From f44400fd84ba96e90641eb68aa51c4a65f30fda3 Mon Sep 17 00:00:00 2001
From: barshaul <barshaul@amazon.com>
Date: Sat, 16 Mar 2024 09:23:00 +0000
Subject: [PATCH] CD: Automate the start&stop of the self hosted runner

---
 .github/workflows/pypi-cd.yml | 56 +++++++++++++++++++++++++++++++++--
 1 file changed, 54 insertions(+), 2 deletions(-)
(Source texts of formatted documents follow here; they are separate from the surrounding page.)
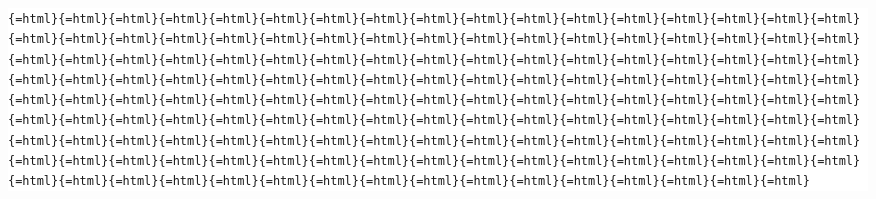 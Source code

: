 <line number="130" hits="0"/>`{=html}`<line number="131" hits="7"/>`{=html}`<line number="134" hits="7"/>`{=html}`<line number="135" hits="0"/>`{=html}`<line number="141" hits="10"/>`{=html}`<line number="142" hits="5"/>`{=html}`<line number="143" hits="0"/>`{=html}`<line number="144" hits="0"/>`{=html}`<line number="145" hits="0"/>`{=html}`<line number="146" hits="0"/>`{=html}`<line number="147" hits="0"/>`{=html}`<line number="151" hits="5"/>`{=html}`<line number="152" hits="5"/>`{=html}`<line number="153" hits="5"/>`{=html}`<line number="154" hits="5"/>`{=html}`<line number="156" hits="5"/>`{=html}`<line number="161" hits="2"/>`{=html}`<line number="163" hits="2"/>`{=html}`<line number="164" hits="2"/>`{=html}`<line number="167" hits="2"/>`{=html}`<line number="168" hits="2"/>`{=html}`<line number="169" hits="2"/>`{=html}`<line number="170" hits="2"/>`{=html}`<line number="171" hits="0"/>`{=html}`<line number="172" hits="0"/>`{=html}`<line number="176" hits="2"/>`{=html}`<line number="177" hits="2"/>`{=html}`<line number="178" hits="2"/>`{=html}`<line number="179" hits="2"/>`{=html}`<line number="181" hits="2"/>`{=html}`</lines>`{=html}`</class>`{=html}`<class name="events" filename="server\src\replication\udp\events.rs" line-rate="0.7307692307692307" branch-rate="0" complexity="0">`{=html}`<methods/>`{=html}`<lines>`{=html}`<line number="26" hits="0"/>`{=html}`<line number="27" hits="0"/>`{=html}`<line number="28" hits="0"/>`{=html}`<line number="29" hits="0"/>`{=html}`<line number="30" hits="0"/>`{=html}`<line number="31" hits="0"/>`{=html}`<line number="32" hits="0"/>`{=html}`<line number="38" hits="1"/>`{=html}`<line number="39" hits="1"/>`{=html}`<line number="40" hits="1"/>`{=html}`<line number="41" hits="1"/>`{=html}`<line number="43" hits="1"/>`{=html}`<line number="44" hits="1"/>`{=html}`<line number="46" hits="1"/>`{=html}`<line number="47" hits="1"/>`{=html}`<line number="55" hits="1"/>`{=html}`<line number="56" hits="1"/>`{=html}`<line number="61" hits="1"/>`{=html}`<line number="62" hits="1"/>`{=html}`<line number="64" hits="1"/>`{=html}`<line number="65" hits="1"/>`{=html}`<line number="66" hits="1"/>`{=html}`<line number="67" hits="1"/>`{=html}`<line number="69" hits="1"/>`{=html}`<line number="70" hits="2"/>`{=html}`<line number="71" hits="1"/>`{=html}`</lines>`{=html}`</class>`{=html}`<class name="macros" filename="server\src\replication\udp\macros.rs" line-rate="1" branch-rate="0" complexity="0">`{=html}`<methods/>`{=html}`<lines>`{=html}`<line number="62" hits="365"/>`{=html}`<line number="63" hits="365"/>`{=html}`</lines>`{=html}`</class>`{=html}`<class name="packet" filename="server\src\replication\udp\packet.rs" line-rate="0.7522935779816514" branch-rate="0" complexity="0">`{=html}`<methods/>`{=html}`<lines>`{=html}`<line number="19" hits="174"/>`{=html}`<line number="20" hits="174"/>`{=html}`<line number="25" hits="113"/>`{=html}`<line number="26" hits="113"/>`{=html}`<line number="27" hits="113"/>`{=html}`<line number="28" hits="113"/>`{=html}`<line number="29" hits="113"/>`{=html}`<line number="30" hits="113"/>`{=html}`<line number="37" hits="2092"/>`{=html}`<line number="38" hits="4184"/>`{=html}`<line number="39" hits="0"/>`{=html}`<line number="47" hits="503"/>`{=html}`<line number="48" hits="503"/>`{=html}`<line number="53" hits="387"/>`{=html}`<line number="54" hits="387"/>`{=html}`<line number="105" hits="0"/>`{=html}`<line number="106" hits="0"/>`{=html}`<line number="109" hits="1"/>`{=html}`<line number="110" hits="1"/>`{=html}`<line number="113" hits="365"/>`{=html}`<line number="114" hits="365"/>`{=html}`<line number="115" hits="725"/>`{=html}`<line number="116" hits="360"/>`{=html}`<line number="118" hits="365"/>`{=html}`<line number="119" hits="365"/>`{=html}`<line number="134" hits="63"/>`{=html}`<line number="135" hits="63"/>`{=html}`<line number="143" hits="675"/>`{=html}`<line number="144" hits="675"/>`{=html}`<line number="145" hits="675"/>`{=html}`<line number="150" hits="0"/>`{=html}`<line number="151" hits="0"/>`{=html}`<line number="152" hits="0"/>`{=html}`<line number="153" hits="0"/>`{=html}`<line number="154" hits="0"/>`{=html}`<line number="155" hits="0"/>`{=html}`<line number="156" hits="0"/>`{=html}`<line number="157" hits="0"/>`{=html}`<line number="159" hits="0"/>`{=html}`<line number="160" hits="0"/>`{=html}`<line number="180" hits="0"/>`{=html}`<line number="181" hits="0"/>`{=html}`<line number="187" hits="87"/>`{=html}`<line number="188" hits="87"/>`{=html}`<line number="192" hits="87"/>`{=html}`<line number="193" hits="87"/>`{=html}`<line number="197" hits="780"/>`{=html}`<line number="202" hits="780"/>`{=html}`<line number="203" hits="780"/>`{=html}`<line number="213" hits="2266"/>`{=html}`<line number="214" hits="2266"/>`{=html}`<line number="215" hits="0"/>`{=html}`<line number="219" hits="2266"/>`{=html}`<line number="228" hits="10586"/>`{=html}`<line number="229" hits="10586"/>`{=html}`<line number="230" hits="0"/>`{=html}`<line number="234" hits="10586"/>`{=html}`<line number="269" hits="0"/>`{=html}`<line number="270" hits="0"/>`{=html}`<line number="275" hits="390"/>`{=html}`<line number="276" hits="390"/>`{=html}`<line number="279" hits="390"/>`{=html}`<line number="280" hits="390"/>`{=html}`<line number="283" hits="390"/>`{=html}`<line number="284" hits="390"/>`{=html}`<line number="301" hits="10431"/>`{=html}`<line number="302" hits="10431"/>`{=html}`<line number="303" hits="10431"/>`{=html}`<line number="304" hits="20862"/>`{=html}`<line number="305" hits="0"/>`{=html}`<line number="308" hits="0"/>`{=html}`<line number="309" hits="294"/>`{=html}`<line number="313" hits="10137"/>`{=html}`<line number="314" hits="10137"/>`{=html}`<line number="317" hits="10137"/>`{=html}`<line number="318" hits="10137"/>`{=html}`<line number="322" hits="1028"/>`{=html}`<line number="323" hits="1028"/>`{=html}`<line number="327" hits="144"/>`{=html}` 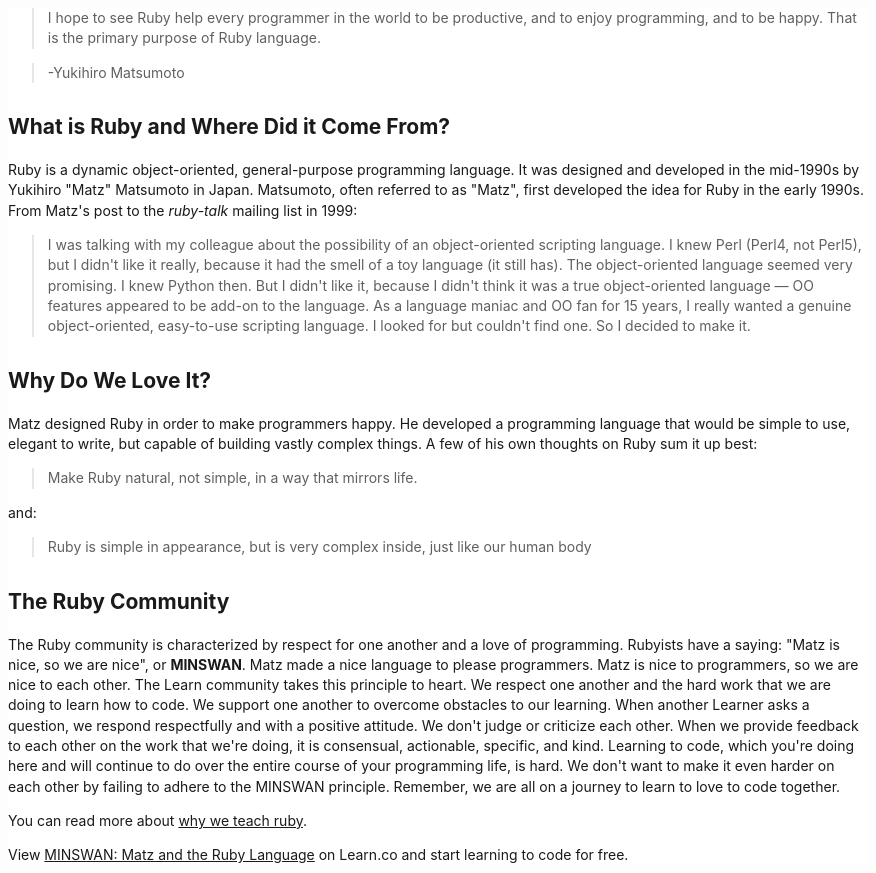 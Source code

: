 >I hope to see Ruby help every programmer in the world to be productive, and to enjoy programming, and to be happy. That is the primary purpose of Ruby language.

>-Yukihiro Matsumoto

## What is Ruby and Where Did it Come From?

Ruby is a dynamic object-oriented, general-purpose programming language. It was designed and developed in the mid-1990s by Yukihiro "Matz" Matsumoto in Japan. Matsumoto, often referred to as "Matz", first developed the idea for Ruby in the early 1990s. From Matz's post to the *ruby-talk* mailing list in 1999:

>I was talking with my colleague about the possibility of an object-oriented scripting language. I knew Perl (Perl4, not Perl5), but I didn't like it really, because it had the smell of a toy language (it still has). The object-oriented language seemed very promising. I knew Python then. But I didn't like it, because I didn't think it was a true object-oriented language — OO features appeared to be add-on to the language. As a language maniac and OO fan for 15 years, I really wanted a genuine object-oriented, easy-to-use scripting language. I looked for but couldn't find one. So I decided to make it.

## Why Do We Love It?

Matz designed Ruby in order to make programmers happy. He developed a programming language that would be simple to use, elegant to write, but capable of building vastly complex things. A few of his own thoughts on Ruby sum it up best:

>Make Ruby natural, not simple, in a way that mirrors life.

and:

>Ruby is simple in appearance, but is very complex inside, just like our human body

## The Ruby Community

The Ruby community is characterized by respect for one another and a love of programming. Rubyists have a saying: "Matz is nice, so we are nice", or **MINSWAN**. Matz made a nice language to please programmers. Matz is nice to programmers, so we are nice to each other. The Learn community takes this principle to heart. We respect one another and the hard work that we are doing to learn how to code. We support one another to overcome obstacles to our learning. When another Learner asks a question, we respond respectfully and with a positive attitude. We don't judge or criticize each other. When we provide feedback to each other on the work that we're doing, it is consensual, actionable, specific, and kind. Learning to code, which you're doing here and will continue to do over the entire course of your programming life, is hard. We don't want to make it even harder on each other by failing to adhere to the MINSWAN principle. Remember, we are all on a journey to learn to love to code together. 

You can read more about [why we teach ruby](https://medium.com/learn-love-code/why-teach-ruby-bac8416c77ba).

<p data-visibility='hidden'>View <a href='https://learn.co/lessons/matz-readme' title='MINSWAN: Matz and the Ruby Language'>MINSWAN: Matz and the Ruby Language</a> on Learn.co and start learning to code for free.</p>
diff --git a/.github/workflows/pypi-cd.yml b/.github/workflows/pypi-cd.yml
index 8e0b81c8be..81bd8c165f 100644
--- a/.github/workflows/pypi-cd.yml
+++ b/.github/workflows/pypi-cd.yml
@@ -14,12 +14,43 @@ on:
 concurrency:
     group: pypi-${{ github.head_ref || github.ref }}
     cancel-in-progress: true
+permissions: write-all
 
 jobs:
+    start-self-hosted-runner:
+      name: Start self hosted EC2 runner
+      runs-on: ubuntu-latest
+      outputs:
+        label: ${{ steps.start-ec2-runner.outputs.label }}
+        ec2-instance-id: ${{ steps.start-ec2-runner.outputs.ec2-instance-id }}
+      steps:
+        - name: Configure AWS Credentials
+          uses: aws-actions/configure-aws-credentials@v4
+          with:
+            aws-access-key-id: ${{ secrets.AWS_EC2_ACCESS_KEY_ID }}
+            aws-secret-access-key: ${{ secrets.AWS_EC2_SECRET_ACCESS_KEY }}
+            aws-region: ${{ secrets.AWS_REGION }}
+        - name: Start EC2 runner
+          id: start-ec2-runner
+          uses: machulav/ec2-github-runner@v2
+          with:
+            mode: start
+            github-token: ${{ secrets.GITHUB_TOKEN }}
+            ec2-image-id: ami-03831836fb1f65aac
+            ec2-instance-type: m6g.xlarge
+            subnet-id: subnet-0a88f7abc7e1490e1
+            security-group-id: sg-05024f40170e648f0
+            iam-role-name: github-actions-role 
+            aws-resource-tags: >
+              [
+                {"Key": "Name", "Value": "ec2-github-runner"},
+                {"Key": "GitHubRepository", "Value": "${{ github.repository }}"}  
+              ]
     publish-binaries:
+        needs: start-self-hosted-runner
         if: github.repository_owner == 'aws'
         name: Publish packages to PyPi
-        runs-on: ${{ matrix.build.RUNNER }}
+        runs-on: ${{ matrix.build.RUNNER == 'self-hosted' && needs.start-self-hosted-runner.outputs.label || matrix.build.RUNNER }}
         strategy:
             fail-fast: false
             matrix:
@@ -34,7 +65,7 @@ jobs:
                     - {
                           OS: ubuntu-latest,
                           NAMED_OS: linux,
-                          RUNNER: [self-hosted, Linux, ARM64],
+                          RUNNER: self-hosted,
                           ARCH: arm64,
                           TARGET: aarch64-unknown-linux-gnu,
                           CONTAINER: "2_28",
@@ -170,3 +201,24 @@ jobs:
               with:
                   command: upload
                   args: --skip-existing python/wheels/*
+    stop-runner:
+      name: Stop self-hosted EC2 runner
+      needs:
+        - start-self-hosted-runner # required to get output from the start-runner job
+        - publish-to-pypi # required to wait when the main job is done
+      runs-on: ubuntu-latest
+      if: ${{ always() }} # required to stop the runner even if the error happened in the previous jobs
+      steps:
+        - name: Configure AWS Credentials
+          uses: aws-actions/configure-aws-credentials@v4
+          with:
+            aws-access-key-id: ${{ secrets.AWS_EC2_ACCESS_KEY_ID }}
+            aws-secret-access-key: ${{ secrets.AWS_EC2_SECRET_ACCESS_KEY }}
+            aws-region: ${{ secrets.AWS_REGION }}
+        - name: Stop EC2 runner
+          uses: machulav/ec2-github-runner@v2
+          with:
+            mode: stop
+            github-token: ${{ secrets.GITHUB_TOKEN }}
+            label: ${{ needs.start-self-hosted-runner.outputs.label }}
+            ec2-instance-id: ${{ needs.start-self-hosted-runner.outputs.ec2-instance-id }}